The Saskatchewan Police Commission decided, after about five years of study and research, that Conducted Energy Weapons (CEWs), or Tasers as they are known by most people, will be permitted for use by police forces in the province, including the Weyburn Police Service.
This doesn’t mean that next weekend we will see a constable Taser a particularly violent and drunken individual at a violent incident like a domestic dispute or a fight at a bar. The Weyburn police will have a number of factors to look at, including the amount of training needed, and the cost, and whether the police budget can handle the expense now or not.
As Police Chief Marlo Pritchard said, even if he had the money in hand right now for it, there would be a space of several months before the CEWs would be seen on Weyburn streets, as extensive training would be required first, and no city officers are currently trained in the weapon’s use.
That aside, the question before the city police, and before every municipal police force, is whether there is a place for the use of Tasers in the line of duty in this community? The police chief deems the Taser as a “useful tool” that can come in handy.
Presumably, the use of it would be limited to certain regulations and rules for their use, just as use of deadly force with a firearm is also strictly laid out and observed by every sworn officer of the law.
Some people have reservations about using this weapon, after some incidents where people have died after its use, including most famously the death of a man in the Vancouver airport who was greatly distraught and violent. This was a singular incident where its use was highly questionable, but the incident was scrutinized, and police had a very close look at how things were handled.
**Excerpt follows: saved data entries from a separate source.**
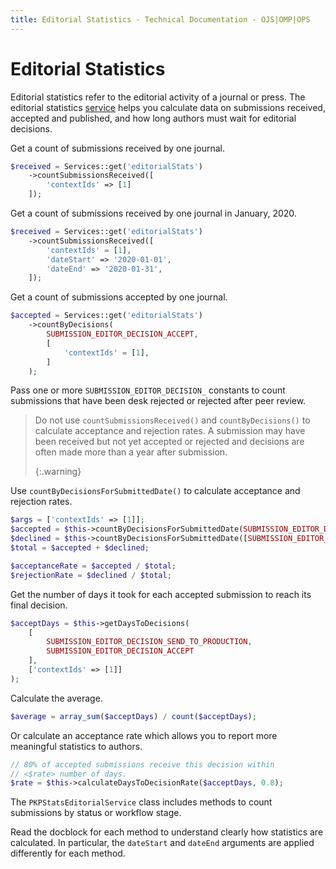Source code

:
 ```yaml
---
title: Editorial Statistics - Technical Documentation - OJS|OMP|OPS
---
```


# Editorial Statistics

Editorial statistics refer to the editorial activity of a journal or press. The editorial statistics [service](architecture-services.md) helps you calculate data on submissions received, accepted and published, and how long authors must wait for editorial decisions.

Get a count of submissions received by one journal.

```php
$received = Services::get('editorialStats')
    ->countSubmissionsReceived([
        'contextIds' => [1]
    ]);
```

Get a count of submissions received by one journal in January, 2020.

```php
$received = Services::get('editorialStats')
    ->countSubmissionsReceived([
        'contextIds' = [1],
        'dateStart' => '2020-01-01',
        'dateEnd' => '2020-01-31',
    ]);
```

Get a count of submissions accepted by one journal.

```php
$accepted = Services::get('editorialStats')
    ->countByDecisions(
        SUBMISSION_EDITOR_DECISION_ACCEPT,
        [
            'contextIds' = [1],
        ]
    );
```

Pass one or more `SUBMISSION_EDITOR_DECISION_` constants to count submissions that have been desk rejected or rejected after peer review.

> Do not use `countSubmissionsReceived()` and `countByDecisions()` to calculate acceptance and rejection rates. A submission may have been received but not yet accepted or rejected and decisions are often made more than a year after submission. 
> 
> {:.warning}

Use `countByDecisionsForSubmittedDate()` to calculate acceptance and rejection rates.

```php
$args = ['contextIds' => [1]];
$accepted = $this->countByDecisionsForSubmittedDate(SUBMISSION_EDITOR_DECISION_ACCEPT, $args);
$declined = $this->countByDecisionsForSubmittedDate([SUBMISSION_EDITOR_DECISION_INITIAL_DECLINE, SUBMISSION_EDITOR_DECISION_DECLINE], $args);
$total = $accepted + $declined;

$acceptanceRate = $accepted / $total;
$rejectionRate = $declined / $total;
```

Get the number of days it took for each accepted submission to reach its final decision.

```php
$acceptDays = $this->getDaysToDecisions(
    [
        SUBMISSION_EDITOR_DECISION_SEND_TO_PRODUCTION,
        SUBMISSION_EDITOR_DECISION_ACCEPT
    ],
    ['contextIds' => [1]]
);
```

Calculate the average.

```php
$average = array_sum($acceptDays) / count($acceptDays);
```

Or calculate an acceptance rate which allows you to report more meaningful statistics to authors.

```php
// 80% of accepted submissions receive this decision within
// <$rate> number of days.
$rate = $this->calculateDaysToDecisionRate($acceptDays, 0.8);
```

The `PKPStatsEditorialService` class includes methods to count submissions by status or workflow stage.

Read the docblock for each method to understand clearly how statistics are calculated. In particular, the `dateStart` and `dateEnd` arguments are applied differently for each method.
Among the conditions that the provincial police commission will allow the use of Tasers is that one officer uses it, with a single shot only, so it’s enough to take down a person who needs restraining, but not enough to kill them. The key is, it’s a non-lethal tool the police can use in a violent incident; all too often the public hears of incidents where guns are drawn and violent persons are shot by the police, sometimes a person who has nothing to do with the incident. A Taser, correctly used, can be used to subdue a violent person without any innocent people getting hurt or shot, so it should be considered for use.